There are two kinds of bad handwriting. I’ve had friends and students over the years who write in ways that I find hardly legible. I think, for example, of a wonderful student I worked with at Shimer. His name was Larry. When it came time to type the evaluations of his teachers that he would fill out by hand each semester, a team of three of us would gather in the registrar’s office to interpret what he wrote. One member of the team was a scholar with experience deciphering old manuscripts. Reading Larry’s writing was challenging.
At the same time, no one would have confused his handwriting with a child’s. It was very much developed, even elegant in places. The lines were smooth, the shapes showed Larry’s nice sense of proportions.
The poor handwriting I had when I was learning to write Chinese was quite a different matter. It lacked clarity because it lacked proportion. Its lines were wavering, as if unsure. It resembled nothing so much as the first efforts of a five-year-old child. It was the work of an unpracticed hand.
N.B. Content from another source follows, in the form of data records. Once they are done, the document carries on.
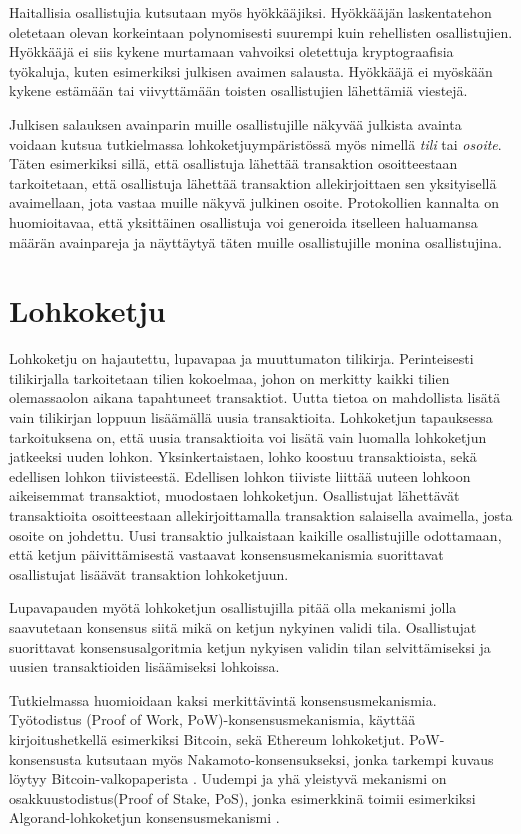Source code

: Haitallisia osallistujia kutsutaan myös hyökkääjiksi. Hyökkääjän laskentatehon oletetaan olevan korkeintaan polynomisesti suurempi kuin rehellisten osallistujien. Hyökkääjä ei siis kykene murtamaan vahvoiksi oletettuja kryptograafisia työkaluja, kuten esimerkiksi julkisen avaimen salausta. Hyökkääjä ei myöskään kykene estämään tai viivyttämään toisten osallistujien lähettämiä viestejä.

Julkisen salauksen avainparin muille osallistujille näkyvää julkista avainta voidaan kutsua tutkielmassa lohkoketjuympäristössä myös nimellä \textit{tili} tai \textit{osoite}. Täten esimerkiksi sillä, että osallistuja lähettää transaktion osoitteestaan tarkoitetaan, että osallistuja lähettää transaktion allekirjoittaen sen yksityisellä avaimellaan, jota vastaa muille näkyvä julkinen osoite. Protokollien kannalta on huomioitavaa, että yksittäinen osallistuja voi generoida itselleen haluamansa määrän avainpareja ja näyttäytyä täten muille osallistujille monina osallistujina.

\section{Lohkoketju}

Lohkoketju on hajautettu, lupavapaa ja muuttumaton tilikirja. Perinteisesti tilikirjalla tarkoitetaan tilien kokoelmaa, johon on merkitty kaikki tilien olemassaolon aikana tapahtuneet transaktiot. Uutta tietoa on mahdollista lisätä vain tilikirjan loppuun lisäämällä uusia transaktioita. Lohkoketjun tapauksessa tarkoituksena on, että uusia  transaktioita voi lisätä vain luomalla lohkoketjun jatkeeksi uuden lohkon. Yksinkertaistaen, lohko koostuu transaktioista, sekä edellisen lohkon tiivisteestä. Edellisen lohkon tiiviste liittää uuteen lohkoon aikeisemmat transaktiot, muodostaen lohkoketjun. Osallistujat lähettävät transaktioita osoitteestaan allekirjoittamalla transaktion salaisella avaimella, josta osoite on johdettu. Uusi transaktio julkaistaan kaikille osallistujille odottamaan, että ketjun päivittämisestä vastaavat konsensusmekanismia suorittavat osallistujat lisäävät transaktion lohkoketjuun.

 Lupavapauden myötä lohkoketjun osallistujilla pitää olla mekanismi jolla saavutetaan konsensus siitä mikä on ketjun nykyinen validi tila. Osallistujat suorittavat konsensusalgoritmia ketjun nykyisen validin tilan selvittämiseksi ja uusien transaktioiden lisäämiseksi lohkoissa. 

Tutkielmassa huomioidaan kaksi merkittävintä konsensusmekanismia. Työtodistus (Proof of Work, PoW)-konsensusmekanismia, käyttää kirjoitushetkellä esimerkiksi Bitcoin, sekä Ethereum lohkoketjut. PoW-konsensusta kutsutaan myös Nakamoto-konsensukseksi, jonka tarkempi kuvaus löytyy Bitcoin-valkopaperista \cite{Nakamoto_bitcoin}. Uudempi ja yhä yleistyvä mekanismi on  osakkuustodistus(Proof of Stake, PoS), jonka esimerkkinä toimii esimerkiksi Algorand-lohkoketjun konsensusmekanismi \cite{gilad_algorand_2017}.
I was thinking of the different sorts of bad handwriting as I looked at the blackboard in the literacy center we were observing in the countryside outside of Twoudinò, a small city in the northeast of Haiti. It took the teacher about ten minutes to write two short sentences – they were common Haitian proverbs – on the board, and she did it with an evidently unpracticed hand.
Watching her struggle to write, and seeing the results of her struggle, brought to focus the interesting and difficult problem we’re trying to help Fonkoze solve. I’ve written about Fonkoze before. It’s a bank that offers financial services to the rural poor. (See www.fonkoze.org.) It’s also committed to offering its borrowers – nearly 100% of whom are market women – education, starting with basic literacy when necessary. Not just that, but it is committed to developing the very same market women as their own teachers.
Fonkoze helps its clients organize themselves into “credit centers” of 30-40 borrowers. The dream it is pursuing is for those credit centers to become long-term solidarity groups in which, among other things, members are regularly pursuing educational opportunities that they then share with one another. At different moments in a center’s history, different women will step forward to terach the group.
The problem is that there are plenty of credit centers that don’t have members with strong educational backgrounds. Often enough, the best candidates that Fonkoze can find within the centers to serve as literacy teachers are not all that literate themselves. They are, at least, without strong reading and writing skills.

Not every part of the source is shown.